Nama Hanoman banyak dikaitkan dengan anom yang berarti muda. Hanoman memiliki sifat atau perwatakan pemberani, sopan santun, setia, prajurit ulung, pandai berlagu dan berbahasa, rendah hati, teguh dalam pendirian, kuat dan tabah. Sifat itu digambarkan dalam perannya melalui bentuk dari wayang Hanoman (Heru S. Sudjarwo, 2010:238). Sosok Hanoman memiliki nilai-nilai penting untuk diteladani. Pertama adalah kesetiaan hidup. Hal ini tercermin dalam riwayat hidup sang Hanoman ketika ia ditakdirkan mengabdikan diri kepada pamannya, Raden Sugriwa di Goa Kiskenda. Di sanalah Hanoman turut menyaksikan bagaimana pamannya yang lain yaitu Raden Subali bertindak sewenang-wenang. Namun, ia mengerti bahwa keduanya tetap harus dihormati. Hingga kesewenangan itu mencapai puncaknya, Raden Sugriwa terusir dari Goa Kiskenda. Hanoman pun mengikutinya, tak pernah meninggalkan sang paman hingga akhir. Kedua adalah pengawasan/pengendalian diri. Raden Hanoman pernah suatu ketika dipercaya dan diutus oleh Sri Rama untuk mencari tahu keberadaan Dewi Sinta. Atas kesaktian Hanoman, mudah saja ia menemukan Sang Dewi dan dapat ia kembalikan kepada Sri Rama saat itu juga. Namun karena hak dan kewajiban yang diberikannya sebatas mencari tahu keberadaannya saja, maka ia tak melakukan itu meskipun kesempatan selalu ada. Ketiga adalah ketundukan. Hal ini tercermin dalam riwayat hidup sang Hanoman. Dalam carita pewayangan, diketahui bahwa Rahwana, telah kalah dalam peperangan besar melawan Sri Rama, namun tidak lantas mati begitu saja, rohnya tetap mengembara yang mungkin saja dapat membahayakan ketentraman. Jiwa ksatria Hanoman menjaga roh tersebut agar tidak mengganggu ketentraman dunia. Inilah yang menyebabkan Hanoman memiliki usia yang panjang hingga beberapa keturunan sampai kisah Ramayana berakhir dan diakhiri pasca perang besar Baratayuda hingga lahirnya Parikesit yang menjadi Raja Astina. Inilah Hanoman, ksatria ulung yang selalu memastikan dan berjanji untuk menjaga ketentraman agar terus berlangsung.

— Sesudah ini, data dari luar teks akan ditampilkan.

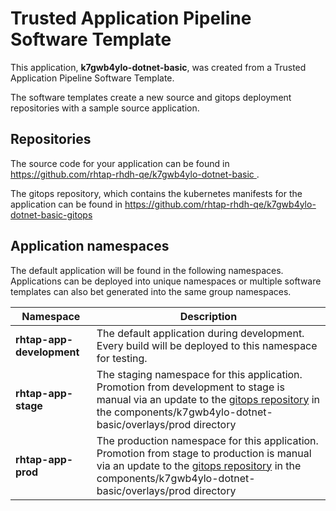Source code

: # Trusted Application Pipeline Software Template

This application, **k7gwb4ylo-dotnet-basic**, was created from a Trusted Application Pipeline Software Template.

The software templates create a new source and gitops deployment repositories with a sample source application. 

## Repositories

The source code for your application can be found in [https://github.com/rhtap-rhdh-qe/k7gwb4ylo-dotnet-basic ](https://github.com/rhtap-rhdh-qe/k7gwb4ylo-dotnet-basic ).
 
The gitops repository, which contains the kubernetes manifests for the application can be found in 
[https://github.com/rhtap-rhdh-qe/k7gwb4ylo-dotnet-basic-gitops ](https://github.com/rhtap-rhdh-qe/k7gwb4ylo-dotnet-basic-gitops ) 

## Application namespaces 

The default application will be found in the following namespaces. Applications can be deployed into unique namespaces or multiple software templates can also bet generated into the same group namespaces.  

|  Namespace   |  Description   |  
| -------- | -------- |   
| **rhtap-app-development** | The default application during development. Every build will be deployed to this namespace for testing. | 
| **rhtap-app-stage** | The staging namespace for this application. Promotion from development to stage is manual via an update to the [gitops repository](https://github.com/rhtap-rhdh-qe/k7gwb4ylo-dotnet-basic-gitops ) in the components/k7gwb4ylo-dotnet-basic/overlays/prod directory |  
| **rhtap-app-prod** | The production namespace for this application. Promotion from stage to production is manual via an update to the [gitops repository](https://github.com/rhtap-rhdh-qe/k7gwb4ylo-dotnet-basic-gitops ) in the components/k7gwb4ylo-dotnet-basic/overlays/prod directory | 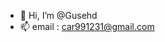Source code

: - 👋 Hi, I’m @Gusehd
- 📫 email : car991231@gmail.com

<!---
Gusehd/Gusehd is a ✨ special ✨ repository because its `README.md` (this file) appears on your GitHub profile.
You can click the Preview link to take a look at your changes.
--->
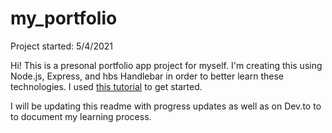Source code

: # my_portfolio
Project started: 5/4/2021

Hi! This is a presonal portfolio app project for myself. I'm creating this using Node.js, Express, and hbs Handlebar in order to better learn these technologies. 
I used [this tutorial](https://youtu.be/kzY7XPX1DMs) to get started. 

I will be updating this readme with progress updates as well as on Dev.to to to document my learning process. 
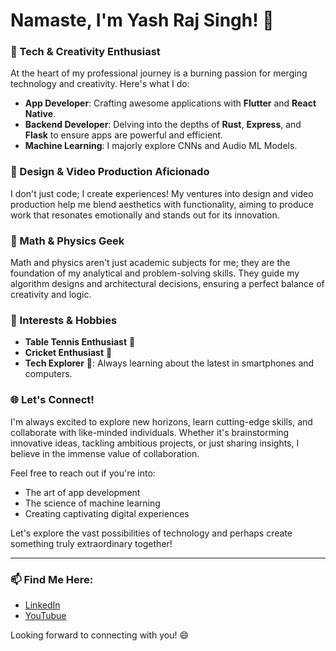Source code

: # Namaste, I'm Yash Raj Singh! 👋

### 🚀 Tech & Creativity Enthusiast
At the heart of my professional journey is a burning passion for merging technology and creativity. Here's what I do:

- **App Developer**: Crafting awesome applications with **Flutter** and **React Native**.
- **Backend Developer**: Delving into the depths of **Rust**, **Express**, and **Flask** to ensure apps are powerful and efficient.
- **Machine Learning**: I majorly explore CNNs and Audio ML Models.


### 🎨 Design & Video Production Aficionado
I don't just code; I create experiences! My ventures into design and video production help me blend aesthetics with functionality, aiming to produce work that resonates emotionally and stands out for its innovation.

### 🔢 Math & Physics Geek
Math and physics aren't just academic subjects for me; they are the foundation of my analytical and problem-solving skills. They guide my algorithm designs and architectural decisions, ensuring a perfect balance of creativity and logic.

### 🌟 Interests & Hobbies
- **Table Tennis Enthusiast** 🏓
- **Cricket Enthusiast** 🏏
- **Tech Explorer** 📱: Always learning about the latest in smartphones and computers.

### 🌐 Let's Connect!
I'm always excited to explore new horizons, learn cutting-edge skills, and collaborate with like-minded individuals. Whether it's brainstorming innovative ideas, tackling ambitious projects, or just sharing insights, I believe in the immense value of collaboration.

Feel free to reach out if you're into:
- The art of app development
- The science of machine learning
- Creating captivating digital experiences

Let's explore the vast possibilities of technology and perhaps create something truly extraordinary together!

---

### 📫 Find Me Here:
- [LinkedIn](https://www.linkedin.com/in/juxtaryct/)
- [YouTubue](https://www.youtube.com/@juxtar)

Looking forward to connecting with you! 😄
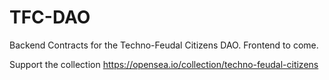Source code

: # TFC-DAO
Backend Contracts for the Techno-Feudal Citizens DAO. Frontend to come.

Support the collection https://opensea.io/collection/techno-feudal-citizens
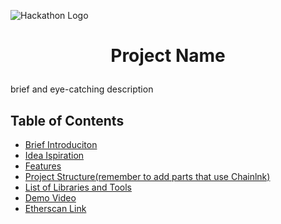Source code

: ![Hackathon Logo]()

# <p align="center"> Project Name </p>
brief and eye-catching description

Table of Contents
------------------
- [Brief Introduciton]()
- [Idea Ispiration]()
- [Features]()
- [Project Structure(remember to add parts that use Chainlnk)]()
- [List of Libraries and Tools]()
- [Demo Video]()
- [Etherscan Link]()

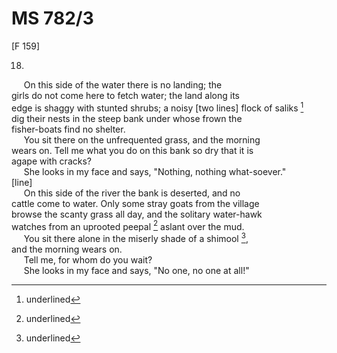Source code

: # MS 782/3 

[F 159]

18.
&nbsp;&nbsp;&nbsp;&nbsp;&nbsp;On this side of the water there is no landing; the \
girls do not come here to fetch water; the land along its \
edge is shaggy with stunted shrubs; a noisy [two lines] flock of saliks [^1] \
dig their nests in the steep bank under whose frown the \
fisher-boats find no shelter. \
&nbsp;&nbsp;&nbsp;&nbsp;&nbsp;You sit there on the unfrequented grass, and the morning \
wears on. Tell me what you do on this bank so dry that it is \
agape with cracks? \
&nbsp;&nbsp;&nbsp;&nbsp;&nbsp;She looks in my face and says, "Nothing, nothing what-soever." \
[line] \
&nbsp;&nbsp;&nbsp;&nbsp;&nbsp;On this side of the
river the bank is deserted, and no \
cattle come to water. Only some stray goats from the village \
browse the scanty grass all day, and the solitary water-hawk \
watches from an uprooted peepal [^2] aslant over the mud. \
&nbsp;&nbsp;&nbsp;&nbsp;&nbsp;You sit there alone in the miserly shade of a shimool [^3], \
and the morning wears on. \
&nbsp;&nbsp;&nbsp;&nbsp;&nbsp;Tell me, for whom do you wait? \
&nbsp;&nbsp;&nbsp;&nbsp;&nbsp;She looks in my face and says, "No one, no one at all!"
[^1]: underlined 
[^2]: underlined 
[^3]: underlined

Hanoman dalam versi pewayangan memiliki dua orang anak, yang pertama bernama Trigangga dan yang kedua bernama Purwaganti yang baru muncul pada zaman Pandawa. Purwaganti pernah berjasa menemukan kembali pusaka Yudistira yang bernama Jimat Kalimasada. Ia lahir dari seorang puteri pendeta yang dinikahi Hanoman bernama Purwati. Dikisahkan riwayat hidup Hanoman sangatlah panjang. Dalam lakon Anoman Mukswa diceritakan bahwa tidaklah mudah bagi Hanoman untuk mencapai kematian, hingga suatu ketika Batara Narada memberikan tugas terakhir baginya yaitu merukunkan keturunan Pandawa yang sudah lama berperang. Ia menyamar sebagai Resi Mayangkara dan berhasil menikahkan ketiga putra Prabu Kijing Wahono atau Sri Wahono dari negara Yawastino, yakni Raden Hasta Darma, Raden Darma Sarana, dan Raden Darma Kusuma dengan putri Prabu Jayabaya dari negera Mamenang Widaraba, yakni Dewi Sukati atau Sasanti, Dewi Pramesti, dan Dewi Pramuni (R.M. Pranoedjoe Poespaningrat, 2008:56). Setelah itu, Hanoman tampil sebagai musuh Jayabaya yang bernama Yaksadewa, raja Selahuma. Dalam peperangan tersebut, Hanoman gugur, moksa bersama raganya, sedangkan Yaksadewa kembali ke wujud asalnya, yaitu Batara Kala, sang Dewa kematian.